Cronaca
Lunedì 05 Gennaio 2009
Caccia al cinghiale
In piedi alle sei
Sveglai presto e scarpinata nei boschi insieme a 26 uomini del comprensorio Prealpi per vedere da vicino quale passione anima i cacciatori. Uccisi due capi
Verso le sei e trenta l’auto - ancora gelida - accompagna gli uomini lungo il tragitto, fino al punto di ritrovo. Un saluto ai compagni di battuta; poi in ventisei ci si incammina per alcune centinaia di metri, fino alla “Croce dell’uomo” in località Piazza Santo Stefano, tra Maslianico e Cernobbio. Qui con cura si prepara la mappatura della zona, e si organizza la battuta.

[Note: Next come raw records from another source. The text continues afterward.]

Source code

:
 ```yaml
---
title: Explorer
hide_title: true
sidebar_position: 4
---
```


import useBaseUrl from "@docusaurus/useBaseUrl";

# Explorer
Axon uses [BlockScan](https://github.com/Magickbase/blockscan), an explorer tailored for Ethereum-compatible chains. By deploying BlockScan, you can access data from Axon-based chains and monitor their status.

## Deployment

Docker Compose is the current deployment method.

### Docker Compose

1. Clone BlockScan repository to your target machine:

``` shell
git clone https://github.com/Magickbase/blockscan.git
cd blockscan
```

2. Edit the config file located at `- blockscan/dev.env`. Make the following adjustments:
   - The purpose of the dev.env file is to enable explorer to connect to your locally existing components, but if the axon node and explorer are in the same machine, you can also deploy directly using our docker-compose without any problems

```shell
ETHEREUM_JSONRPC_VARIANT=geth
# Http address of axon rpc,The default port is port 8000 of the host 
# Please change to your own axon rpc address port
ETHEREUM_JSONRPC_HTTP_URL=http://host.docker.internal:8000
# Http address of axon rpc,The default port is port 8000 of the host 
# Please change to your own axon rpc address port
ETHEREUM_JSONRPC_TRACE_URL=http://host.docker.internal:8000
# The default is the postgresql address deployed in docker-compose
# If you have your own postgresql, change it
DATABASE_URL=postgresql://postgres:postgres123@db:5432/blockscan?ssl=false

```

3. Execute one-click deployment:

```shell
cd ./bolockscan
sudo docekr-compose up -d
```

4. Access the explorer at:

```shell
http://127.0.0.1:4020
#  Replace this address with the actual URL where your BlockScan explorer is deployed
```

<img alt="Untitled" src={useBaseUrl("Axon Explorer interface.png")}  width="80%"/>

«Ci dividiamo: ognuno ha i suoi compiti durante la caccia a questi ungulati, e anche dopo – spiega il caposquadra della battuta di ieri a pochissimi chilometri da Como, Carlo “Uccio” Cantaluppi -. Ci sono i battitori che si dispongono in fondo alla zona prescelta, muovendo rami e rovi e cercando in questo modo di stanare i cinghiali. Loro sono armati con una pistola calibro dodici; quelli con la carabina a colpo singolo, invece, risalgono l’area disposti come una sorta di rastrello, cercando in questo modo di passare al setaccio tutta la zona».
Imprigionati in questa doppia morsa, i cinghiali presenti nell’area non dovrebbero dunque avere scampo: «Nelle primissime ore della giornata ne abbiamo individuati un paio; domani mattina (oggi per chi legge) ci muoveremo per il recupero, con un cane da sangue per portare l’animale morto nella nostra cella frigorifera di Pellio Intelvi, dove ha sede il gruppo».
I cacciatori del comprensorio alpino Prealpi comasche si muovono sia in braccata che con la carabina, senza però l’uso dei cani: «Usiamo carabina e calibro dodici; i cani no, perché potrebbero disturbare altri animali. L’unico cane usato in questi casi è - come detto - quello da sangue, per procedere al recupero del cinghiale morto».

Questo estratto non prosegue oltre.